First things first: Do not use the letter $x$ as independent variable of both $f$ and $f^{-1}$ as long as you study $f$ and $f^{-1}$ at the same time! Write $f^{-1}(y)=\ldots$ instead! This recommendation has nothing to do with the definitions of functions and inverses; it is just about letters. (Unfortunately there is no clear cut notion of "variable" in analysis; but this is another matter.)
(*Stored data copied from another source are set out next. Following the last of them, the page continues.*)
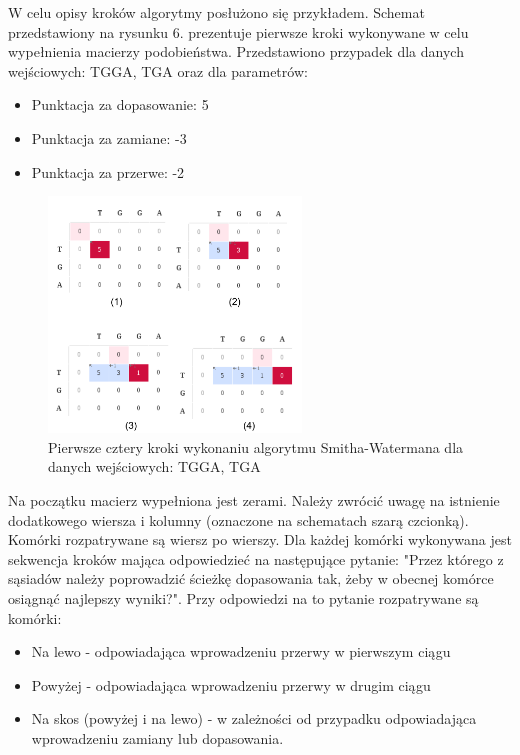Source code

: \documentclass[a4paper,12pt]{article}
\newenvironment{lista}{
\begin{itemize}
  \setlength{\itemsep}{1pt}
  \setlength{\parskip}{0pt}
  \setlength{\parsep}{0pt}
}{\end{itemize}}
\begin{document}
W celu opisy kroków algorytmy posłużono się przykładem. Schemat przedstawiony na rysunku 6. prezentuje pierwsze kroki wykonywane w celu wypełnienia macierzy podobieństwa. Przedstawiono przypadek dla danych wejściowych: TGGA, TGA oraz dla parametrów:
\begin{lista}
\item Punktacja za dopasowanie: 5
\item Punktacja za zamiane: -3
\item Punktacja za przerwe: -2
\end{lista}

\begin{figure}[H]
  \vspace{5pt}
  \centering
  \begin{center}
  \includegraphics[width=0.6\textwidth]{images/SchematDzialaniaAlgorytmu.png}
  \end{center}
  \caption{Pierwsze cztery kroki wykonaniu algorytmu Smitha-Watermana dla danych wejściowych: TGGA, TGA}
 \end{figure}

Na początku macierz wypełniona jest zerami. Należy zwrócić uwagę na istnienie dodatkowego wiersza i kolumny (oznaczone na schematach szarą czcionką). Komórki rozpatrywane są wiersz po wierszy. Dla każdej komórki wykonywana jest sekwencja kroków mająca odpowiedzieć na następujące pytanie: "Przez którego z sąsiadów należy poprowadzić ścieżkę dopasowania tak, żeby w obecnej komórce osiągnąć najlepszy wyniki?". Przy odpowiedzi na to pytanie rozpatrywane są komórki:
\begin{lista}
\item Na lewo - odpowiadająca wprowadzeniu przerwy w pierwszym ciągu
\item Powyżej - odpowiadająca wprowadzeniu przerwy w drugim ciągu
\item Na skos (powyżej i na lewo) - w zależności od przypadku odpowiadająca wprowadzeniu zamiany lub dopasowania.
\end{lista}
\end{document}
The function $f$ is obviously defined for $-1<x<1$. It is the composition $f=h\circ g$ of the functions $$g:\quad x\mapsto u={x\over\sqrt{1-x^2}}\qquad{\rm and}\qquad h:\quad u\mapsto y:=e^{-\pi u}\ .\tag{1}$$ The function $g$ can be viewed as $g=\tan\circ\arcsin$, hence is strictly increasing, and maps $\>]{-1},1[\>$ bijectively to ${\mathbb R}$. The function $h$ is strictly decreasing, and maps ${\mathbb R}$ bijectively to ${\mathbb R}_{>0}$. It follows that $f=h\circ g:\ ]{-1},1[\>\to{\mathbb R}_{>0}$ is a decreasing bijective map, and has a well defined inverse $f^{-1}\!:\ {\mathbb R}_{>0}\to\>]{-1},1[\>$. No multivaluedness whatsoever will arise.
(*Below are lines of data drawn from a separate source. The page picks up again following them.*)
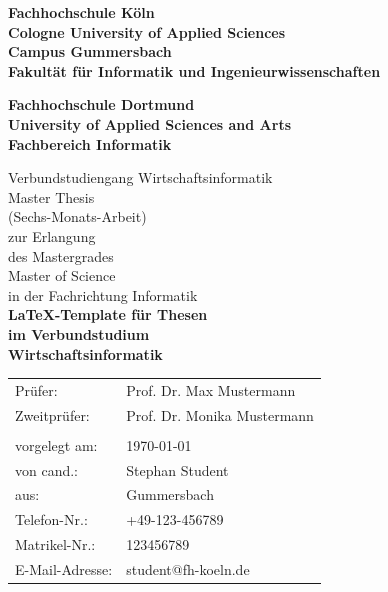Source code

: \documentclass[12pt,oneside,a4paper,bibtotoc,liststotoc]{scrreprt}
\begin{document}
\begin{titlepage} 
\begin{center}
\textbf{\Large Fachhochschule Köln\\
Cologne University of Applied Sciences\\[0.1cm]
\normalsize Campus Gummersbach\\
Fakultät für Informatik und Ingenieurwissenschaften\\[0.5cm]}

\textbf{\Large Fachhochschule Dortmund\\
University of Applied Sciences and Arts\\[0.1cm]
\normalsize Fachbereich Informatik\\[0.5cm]}
 
\Large Verbundstudiengang Wirtschaftsinformatik\\[0.5cm]

\large Master Thesis\\[0.1cm]
(Sechs-Monats-Arbeit) \\[0.1cm] zur Erlangung \\[0.1cm] des Mastergrades \\[0.1cm] \glqq Master of Science\grqq \\[0.1cm] in der Fachrichtung Informatik \\[1.5cm]
  
{ \huge \bfseries \LaTeX-Template für Thesen\\[0.1cm]
        im Verbundstudium\\[0.5cm]
        Wirtschaftsinformatik}\\

\vfill

\begin{table}[h]
\centering
\begin{tabular}{ll}
  Prüfer:         & Prof. Dr. Max Mustermann \\
  Zweitprüfer:    & Prof. Dr. Monika Mustermann \\
                  &  \\
  vorgelegt am:   & \today \\
  von cand.:      & Stephan Student \\
  aus:            & Gummersbach \\
  Telefon-Nr.:    & +49-123-456789 \\
  Matrikel-Nr.:   & 123456789 \\
  E-Mail-Adresse: & student@fh-koeln.de
\end{tabular}
\end{table}
\end{center}
\end{titlepage}
\end{document}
From $u^2(1-x^2)=x^2$ we obtain $x^2={u^2\over1+u^2}$, hence $$x=\pm{u\over\sqrt{1+u^2}}\ .$$ At this point we can definitively resolve the $\pm$-ambiguity by inspection of $(1)$: The variables $x$ and $u$ have the same signs at all times, since $\sqrt{1-x^2}$ is $\geq0$ by definition. It follows that $$x={u\over\sqrt{1+u^2}}\ .\tag{2}$$ On the other hand, from $y=e^{-\pi u}$ we immediately obtain $$u=-{1\over\pi}\log y\ .\tag{3}$$ Coupling $(2)$ and $(3)$ together we get $$x=f^{-1}(y)={-{1\over\pi}\log y\over\sqrt{1+({1\over\pi}\log y)^2}}={-\log y\over\sqrt{\pi^2+(\log y)^2}}\qquad(y>0)\ ,$$ without any cases and ambiguities.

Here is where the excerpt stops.